Personal information
- Born: May 9, 1984 (age 42) Austin, Texas, U.S.
- Listed height: 6 ft 2 in (1.88 m)
- Listed weight: 207 lb (94 kg)

Career information
- High school: Pflugerville (Pflugerville, Texas)
- College: Arizona
- NFL draft: 2007: 7th round, 224th overall pick

Career history
- New York Giants (2007–2010); Detroit Lions (2011)*;
- * Offseason or practice squad member only

Awards and highlights
- Super Bowl champion (XLII); Second-team All-Pac-10 (2006);

Career NFL statistics
- Total tackles: 159
- Sacks: 2
- Forced fumbles: 1
- Fumble recoveries: 2
- Interceptions: 3
- Stats at Pro Football Reference

= Michael Johnson (safety) =

American football player (born 1984)

Michael Johnson (born May 9, 1984) is an American former professional football player who was a safety in the National Football League (NFL). He was selected by the New York Giants in the seventh round of the 2007 NFL draft and was also a member of the Detroit Lions. He played college football for the Arizona Wildcats.

==College career==
Johnson played in 21 games with 14 starts at the University of Arizona after transferring from Tyler Junior College.
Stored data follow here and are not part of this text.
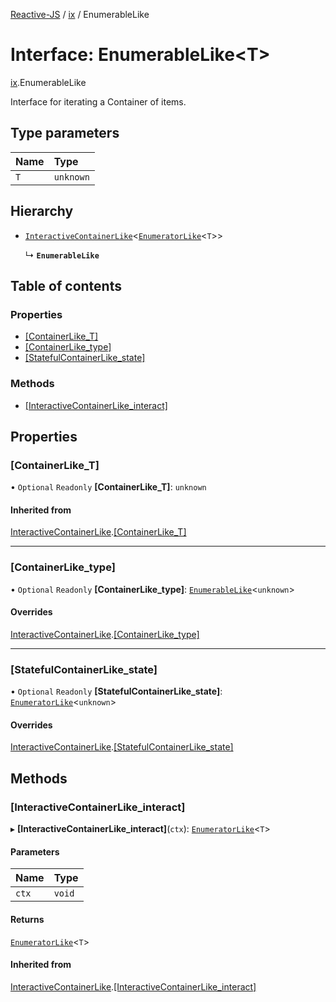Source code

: [Reactive-JS](../README.md) / [ix](../modules/ix.md) / EnumerableLike

# Interface: EnumerableLike<T\>

[ix](../modules/ix.md).EnumerableLike

Interface for iterating a Container of items.

## Type parameters

| Name | Type |
| :------ | :------ |
| `T` | `unknown` |

## Hierarchy

- [`InteractiveContainerLike`](ix.InteractiveContainerLike.md)<[`EnumeratorLike`](ix.EnumeratorLike.md)<`T`\>\>

  ↳ **`EnumerableLike`**

## Table of contents

### Properties

- [[ContainerLike\_T]](ix.EnumerableLike.md#[containerlike_t])
- [[ContainerLike\_type]](ix.EnumerableLike.md#[containerlike_type])
- [[StatefulContainerLike\_state]](ix.EnumerableLike.md#[statefulcontainerlike_state])

### Methods

- [[InteractiveContainerLike\_interact]](ix.EnumerableLike.md#[interactivecontainerlike_interact])

## Properties

### [ContainerLike\_T]

• `Optional` `Readonly` **[ContainerLike\_T]**: `unknown`

#### Inherited from

[InteractiveContainerLike](ix.InteractiveContainerLike.md).[[ContainerLike_T]](ix.InteractiveContainerLike.md#[containerlike_t])

___

### [ContainerLike\_type]

• `Optional` `Readonly` **[ContainerLike\_type]**: [`EnumerableLike`](ix.EnumerableLike.md)<`unknown`\>

#### Overrides

[InteractiveContainerLike](ix.InteractiveContainerLike.md).[[ContainerLike_type]](ix.InteractiveContainerLike.md#[containerlike_type])

___

### [StatefulContainerLike\_state]

• `Optional` `Readonly` **[StatefulContainerLike\_state]**: [`EnumeratorLike`](ix.EnumeratorLike.md)<`unknown`\>

#### Overrides

[InteractiveContainerLike](ix.InteractiveContainerLike.md).[[StatefulContainerLike_state]](ix.InteractiveContainerLike.md#[statefulcontainerlike_state])

## Methods

### [InteractiveContainerLike\_interact]

▸ **[InteractiveContainerLike_interact]**(`ctx`): [`EnumeratorLike`](ix.EnumeratorLike.md)<`T`\>

#### Parameters

| Name | Type |
| :------ | :------ |
| `ctx` | `void` |

#### Returns

[`EnumeratorLike`](ix.EnumeratorLike.md)<`T`\>

#### Inherited from

[InteractiveContainerLike](ix.InteractiveContainerLike.md).[[InteractiveContainerLike_interact]](ix.InteractiveContainerLike.md#[interactivecontainerlike_interact])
Was credited with 107 tackles (75 solo) and had 5 interceptions, 5.5 tackles for losses, a forced fumble and 2 fumble recoveries. In 2006, started all 10 games in which he played at strong safety, he earned All-Pac-10 2nd-team honors and finished 5th on the team with 47 tackles (35 solo), including 1 stop for a 7-yard loss. He caused and recovered 1 fumble, deflected 4 passes and intercepted another.

==Professional career==

Pre-draft measurables
| Height | Weight | Arm length | Hand span | 40-yard dash | 10-yard split | 20-yard split | 20-yard shuttle | Three-cone drill | Vertical jump | Broad jump | Bench press |
| 6 ft 2+5⁄8 in (1.90 m) | 205 lb (93 kg) | 32 in (0.81 m) | 9+1⁄2 in (0.24 m) | 4.53 s | 1.53 s | 2.61 s | 4.11 s | 7.04 s | 35.5 in (0.90 m) | 9 ft 9 in (2.97 m) | 18 reps |
All values from NFL Combine/Pro Day

===New York Giants===
Johnson was a seventh round (224th pick overall) draft choice by the Giants in 2007, and wore jersey number 43. He joined Aaron Ross, Steve Smith, Jay Alford, Zak DeOssie, Kevin Boss, Adam Koets, and Ahmad Bradshaw as 2007 Giants draft choices who contributed in their rookie season for the Giants Super Bowl XLII win. In the NFC Championship that season against the Green Bay Packers, Johnson made a critically important play late in the 4th quarter: Fellow Giant R. W. McQuarters fumbled a punt return, and as Packer Jarrett Bush wrapped his hands around the ball to recover it, Johnson dove in and punched the ball out of Bush's hands. The fumble was eventually recovered by fellow Giant Domenik Hixon, and they went on to win the game in overtime.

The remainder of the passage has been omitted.